- _The problem_
Among the entries below, how many lines have the string "launch" in them? Only the number should be given.

[Dataset entries]
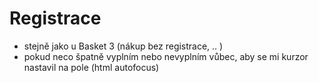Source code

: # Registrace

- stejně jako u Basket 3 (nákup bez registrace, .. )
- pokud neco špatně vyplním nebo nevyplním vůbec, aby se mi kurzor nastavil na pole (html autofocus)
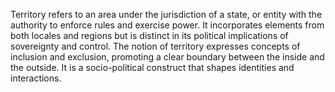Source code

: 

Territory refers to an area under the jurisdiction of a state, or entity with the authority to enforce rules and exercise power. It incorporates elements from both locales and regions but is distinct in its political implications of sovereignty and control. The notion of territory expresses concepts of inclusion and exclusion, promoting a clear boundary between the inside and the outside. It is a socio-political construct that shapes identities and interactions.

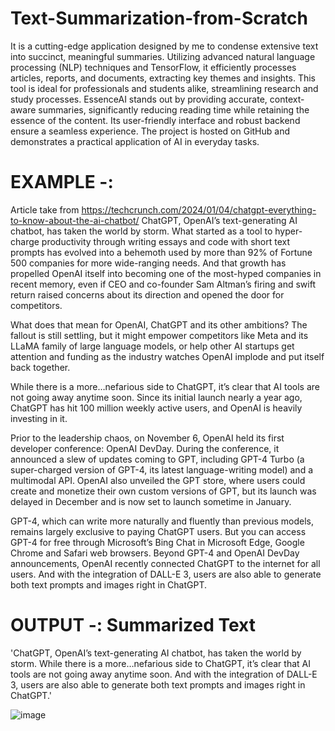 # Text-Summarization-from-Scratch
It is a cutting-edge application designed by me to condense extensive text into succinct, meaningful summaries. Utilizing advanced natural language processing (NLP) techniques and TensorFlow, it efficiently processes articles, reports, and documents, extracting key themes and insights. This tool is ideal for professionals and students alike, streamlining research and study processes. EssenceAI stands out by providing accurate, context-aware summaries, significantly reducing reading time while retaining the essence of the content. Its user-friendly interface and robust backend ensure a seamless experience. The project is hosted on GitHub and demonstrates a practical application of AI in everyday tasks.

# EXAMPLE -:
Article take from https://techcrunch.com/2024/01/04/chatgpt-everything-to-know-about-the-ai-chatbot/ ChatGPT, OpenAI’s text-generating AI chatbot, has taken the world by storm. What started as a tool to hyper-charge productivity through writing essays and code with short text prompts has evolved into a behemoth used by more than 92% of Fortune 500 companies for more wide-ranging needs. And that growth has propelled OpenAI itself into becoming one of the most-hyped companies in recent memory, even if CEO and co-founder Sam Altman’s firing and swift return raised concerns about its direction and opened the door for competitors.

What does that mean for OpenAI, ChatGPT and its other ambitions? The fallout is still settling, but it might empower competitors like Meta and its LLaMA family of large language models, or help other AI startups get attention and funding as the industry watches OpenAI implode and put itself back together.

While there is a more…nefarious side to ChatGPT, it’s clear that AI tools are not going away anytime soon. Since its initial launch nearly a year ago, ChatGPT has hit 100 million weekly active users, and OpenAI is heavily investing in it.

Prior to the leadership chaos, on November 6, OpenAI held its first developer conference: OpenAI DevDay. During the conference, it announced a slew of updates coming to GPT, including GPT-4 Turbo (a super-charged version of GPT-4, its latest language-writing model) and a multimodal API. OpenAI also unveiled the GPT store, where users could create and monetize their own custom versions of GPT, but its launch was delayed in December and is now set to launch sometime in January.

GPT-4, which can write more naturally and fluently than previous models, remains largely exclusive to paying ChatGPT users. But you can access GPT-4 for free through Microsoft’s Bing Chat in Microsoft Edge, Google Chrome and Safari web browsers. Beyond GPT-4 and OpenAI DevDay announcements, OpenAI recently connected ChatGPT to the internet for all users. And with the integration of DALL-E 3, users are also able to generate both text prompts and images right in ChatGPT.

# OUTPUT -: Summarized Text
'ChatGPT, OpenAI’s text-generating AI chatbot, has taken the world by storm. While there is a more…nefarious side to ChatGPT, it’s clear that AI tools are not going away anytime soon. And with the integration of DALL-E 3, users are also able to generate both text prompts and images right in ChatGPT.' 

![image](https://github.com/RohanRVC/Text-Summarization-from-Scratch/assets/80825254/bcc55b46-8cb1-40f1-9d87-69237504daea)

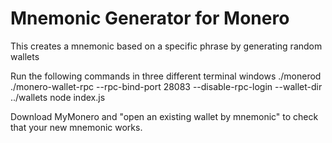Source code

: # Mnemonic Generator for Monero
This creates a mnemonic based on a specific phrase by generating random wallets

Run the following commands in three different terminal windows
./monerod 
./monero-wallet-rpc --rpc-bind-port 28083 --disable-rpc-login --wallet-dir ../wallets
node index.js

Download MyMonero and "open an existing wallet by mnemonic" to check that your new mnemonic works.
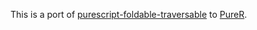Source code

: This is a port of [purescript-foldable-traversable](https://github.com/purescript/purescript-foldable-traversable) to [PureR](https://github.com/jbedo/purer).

- _Result_
2